Work order:
Line by line, repeat the data below exactly, beginning at the first line and ending at the line with "the decision-making process.". Omit pictures.

Provided material section start

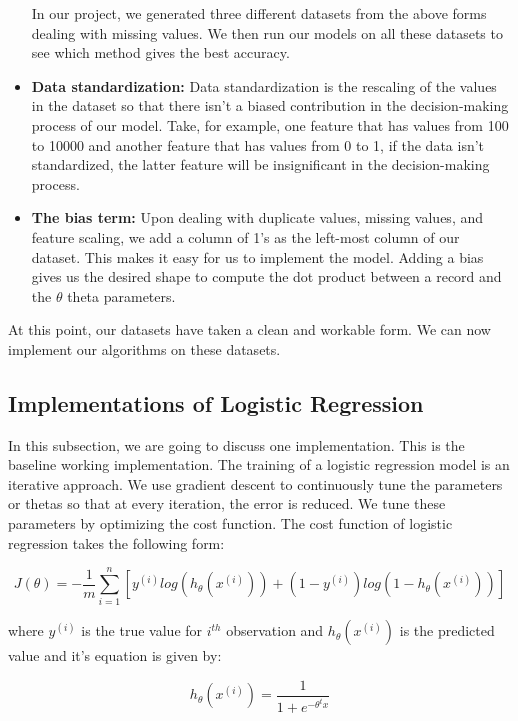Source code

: \begin{itemize}
\begin{itemize}
        \end{itemize}
        In our project, we generated three different datasets from the above forms dealing with missing values. We then run our models on all these datasets to see which method gives the best accuracy.
    \item \textbf{Data standardization: }Data standardization is the rescaling of the values in the dataset so that there isn't a biased contribution in the decision-making process of our model. Take, for example, one feature that has values from 100 to 10000 and another feature that has values from 0 to 1, if the data isn't standardized, the latter feature will be insignificant in the decision-making process. 
    \item \textbf{The bias term: } Upon dealing with duplicate values, missing values, and feature scaling, we add a column of 1's as the left-most column of our dataset. This makes it easy for us to implement the model. Adding a bias gives us the desired shape to compute the dot product between a record and the $\theta$ theta parameters.
\end{itemize}
At this point, our datasets have taken a clean and workable form. We can now implement our algorithms on these datasets.

\subsection{Implementations of Logistic Regression}
In this subsection, we are going to discuss one implementation. This is the baseline working implementation. The training of a logistic regression model is an iterative approach. We use gradient descent to continuously tune the parameters or thetas so that at every iteration, the error is reduced. We tune these parameters by optimizing the cost function. The cost function of logistic regression takes the following form: 

\begin{equation}
    J(\theta) = -\frac{1}{m}\sum_{i=1}^{n}[y^{(i)}log(h_{\theta}(x^{(i)})) + (1-y^{(i)})log(1-h_{\theta}(x^{(i)}))]
\end{equation}

where $y^{(i)}$ is the true value for $i^{th}$ observation and $h_{\theta}(x^{(i)})$ is the predicted value and it's equation is given by:

\begin{equation}
    h_{\theta}(x^{(i)}) = \frac{1}{1 + e^{-\theta^tx}}
\end{equation}


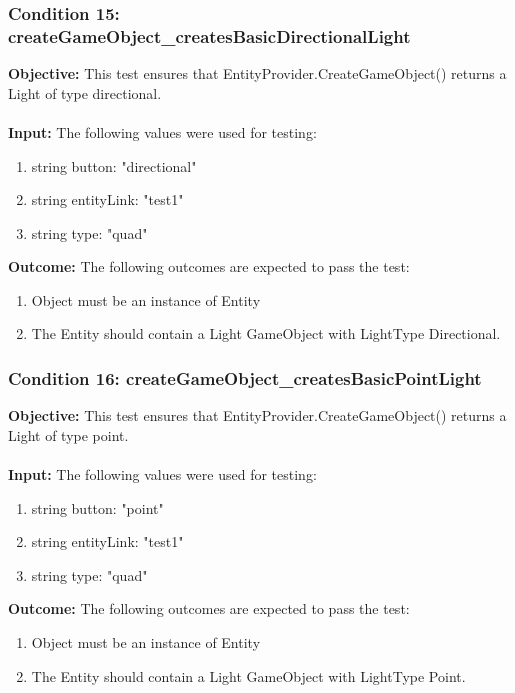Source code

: \documentclass[a4paper,12pt]{article}
\begin{document}
		\subsubsection{Condition 15: createGameObject\_createsBasicDirectionalLight}
			\textbf{Objective:} This test ensures that EntityProvider.CreateGameObject() returns a Light of type directional.\\\\
			\textbf{Input:} The following values were used for testing:
				\begin{enumerate}
					\item string button: "directional"
					\item string entityLink: "test1"
					\item string type: "quad"
				\end{enumerate}
			\textbf{Outcome:} The following outcomes are expected to pass the test:
				\begin{enumerate}
					\item Object must be an instance of Entity
					\item The Entity should contain a Light GameObject with LightType Directional.
				\end{enumerate}
		\subsubsection{Condition 16: createGameObject\_createsBasicPointLight}
			\textbf{Objective:} This test ensures that EntityProvider.CreateGameObject() returns a Light of type point.\\\\
			\textbf{Input:} The following values were used for testing:
				\begin{enumerate}
					\item string button: "point"
					\item string entityLink: "test1"
					\item string type: "quad"
				\end{enumerate}
			\textbf{Outcome:} The following outcomes are expected to pass the test:
				\begin{enumerate}
					\item Object must be an instance of Entity
					\item The Entity should contain a Light GameObject with LightType Point.
				\end{enumerate}
\end{document}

Provided material section end

Task response:
Source code

: \begin{itemize}
\begin{itemize}
        \end{itemize}
        In our project, we generated three different datasets from the above forms dealing with missing values. We then run our models on all these datasets to see which method gives the best accuracy.
    \item \textbf{Data standardization: }Data standardization is the rescaling of the values in the dataset so that there isn't a biased contribution in the decision-making process of our model. Take, for example, one feature that has values from 100 to 10000 and another feature that has values from 0 to 1, if the data isn't standardized, the latter feature will be insignificant in the decision-making process. 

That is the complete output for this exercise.